Ulrich Grossenbacher: Ich kann dies aber auch absolut nachvollziehen: Als ich das erste Mal aus dem Flugzeug stieg in Indien, war das ein wahnsinniges physisches Erlebnis; ich hatte Herzklopfen, diese Farben, die Gerüche, diese Töne. Es war wie eine Zeitreise, wie in eine Reise in das alte Rom: Kaum Autos, die Strassen voller Tiere.
Damaris Lüthi, Ihr Bezug zu Asien kommt aus einem anderem Bereich.
Ich habe mich in der Ethnologie auf Südasien spezialisiert und dazu unter anderem eine Untersuchung zum Zusammenhang zwischen Alltagshygiene und sogenannten rituellen Vorstellungen von Reinheit und Unreinheit gemacht. Dabei ging es um eine Theorie, die besagt, dass Unreinheitsvorstellungen die Basis des Kastendenkens seien. Und seither bin ich sozusagen Spezialistin für dieses Kastensystem. In den 70er Jahren war ich aber einerseits zu jung, um in die Hippiebewegung zu geraten, andererseits hatte ich für einen Asientrip auch zu wenig Geld.
Nebst den unterhaltsamen Anekdoten und den interessanten Lebensgeschichten der Protagonisten dürfte «Hippie Masala» einst ein historisch bedeutsames Dokument werden. Die Auswanderungsgeneration der Hippies wird früher oder später verschwinden.

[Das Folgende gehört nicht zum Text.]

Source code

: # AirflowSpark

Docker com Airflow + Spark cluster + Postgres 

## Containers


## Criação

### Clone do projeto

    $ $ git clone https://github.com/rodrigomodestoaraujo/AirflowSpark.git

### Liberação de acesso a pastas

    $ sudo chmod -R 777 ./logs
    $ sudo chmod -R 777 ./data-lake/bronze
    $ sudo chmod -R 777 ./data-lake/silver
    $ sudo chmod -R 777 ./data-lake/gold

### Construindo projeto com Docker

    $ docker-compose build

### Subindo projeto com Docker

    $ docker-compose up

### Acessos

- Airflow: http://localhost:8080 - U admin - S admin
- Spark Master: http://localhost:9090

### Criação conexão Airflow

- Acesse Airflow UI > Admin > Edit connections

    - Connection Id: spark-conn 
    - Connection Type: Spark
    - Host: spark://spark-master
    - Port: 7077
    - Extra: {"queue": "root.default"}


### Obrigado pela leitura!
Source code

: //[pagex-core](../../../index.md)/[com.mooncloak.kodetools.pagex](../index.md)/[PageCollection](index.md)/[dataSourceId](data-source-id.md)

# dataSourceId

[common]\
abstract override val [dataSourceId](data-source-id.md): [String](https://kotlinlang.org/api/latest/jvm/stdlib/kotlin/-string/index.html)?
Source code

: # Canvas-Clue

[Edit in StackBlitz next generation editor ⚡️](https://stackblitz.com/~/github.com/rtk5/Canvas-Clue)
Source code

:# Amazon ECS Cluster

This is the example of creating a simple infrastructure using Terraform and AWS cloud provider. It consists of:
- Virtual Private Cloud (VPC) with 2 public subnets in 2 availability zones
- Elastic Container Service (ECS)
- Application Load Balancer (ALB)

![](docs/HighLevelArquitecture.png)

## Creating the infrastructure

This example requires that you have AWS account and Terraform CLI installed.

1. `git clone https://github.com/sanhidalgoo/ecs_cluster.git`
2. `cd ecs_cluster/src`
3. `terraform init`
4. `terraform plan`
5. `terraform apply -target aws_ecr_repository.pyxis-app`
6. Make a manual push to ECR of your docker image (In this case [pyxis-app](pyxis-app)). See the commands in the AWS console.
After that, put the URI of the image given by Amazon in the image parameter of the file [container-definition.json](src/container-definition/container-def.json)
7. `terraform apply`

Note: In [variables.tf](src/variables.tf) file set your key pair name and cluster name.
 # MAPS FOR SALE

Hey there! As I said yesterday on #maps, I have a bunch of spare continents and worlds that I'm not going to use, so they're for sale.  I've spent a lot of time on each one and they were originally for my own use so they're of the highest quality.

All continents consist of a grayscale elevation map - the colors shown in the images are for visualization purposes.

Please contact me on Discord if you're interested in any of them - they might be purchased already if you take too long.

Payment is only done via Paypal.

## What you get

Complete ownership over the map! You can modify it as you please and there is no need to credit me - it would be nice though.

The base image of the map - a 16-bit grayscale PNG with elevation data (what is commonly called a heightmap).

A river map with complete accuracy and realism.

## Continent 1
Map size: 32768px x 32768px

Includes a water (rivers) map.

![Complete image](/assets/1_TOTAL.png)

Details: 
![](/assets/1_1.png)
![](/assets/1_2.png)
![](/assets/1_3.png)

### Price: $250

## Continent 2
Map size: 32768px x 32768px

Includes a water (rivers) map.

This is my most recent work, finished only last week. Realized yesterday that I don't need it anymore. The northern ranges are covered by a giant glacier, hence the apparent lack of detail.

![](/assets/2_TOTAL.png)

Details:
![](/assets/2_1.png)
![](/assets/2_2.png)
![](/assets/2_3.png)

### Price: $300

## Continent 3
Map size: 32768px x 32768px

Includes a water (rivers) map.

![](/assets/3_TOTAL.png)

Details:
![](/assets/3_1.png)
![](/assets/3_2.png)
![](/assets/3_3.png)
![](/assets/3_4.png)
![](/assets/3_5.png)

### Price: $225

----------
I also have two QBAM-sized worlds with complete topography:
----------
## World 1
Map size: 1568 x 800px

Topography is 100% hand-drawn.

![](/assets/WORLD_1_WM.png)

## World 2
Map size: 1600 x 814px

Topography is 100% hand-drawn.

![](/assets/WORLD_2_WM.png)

Damaris Lüthi: In der Tat werden diese Menschen langsam alt. Sie haben ein interessantes Leben aufgebaut und mich interessieren Aspekte wie zum Beispiel: Haben diese Aussteiger einen Zusammenhalt oder wie haben sich ihre Weltbilder weiterentwickelt? Und generell etwas über diese Lebensweise zu erfahren, bevor diese Generation aussterben wird. Deshalb denke ich schon, dass der Film auch als historisches Dokument bezeichnet werden kann.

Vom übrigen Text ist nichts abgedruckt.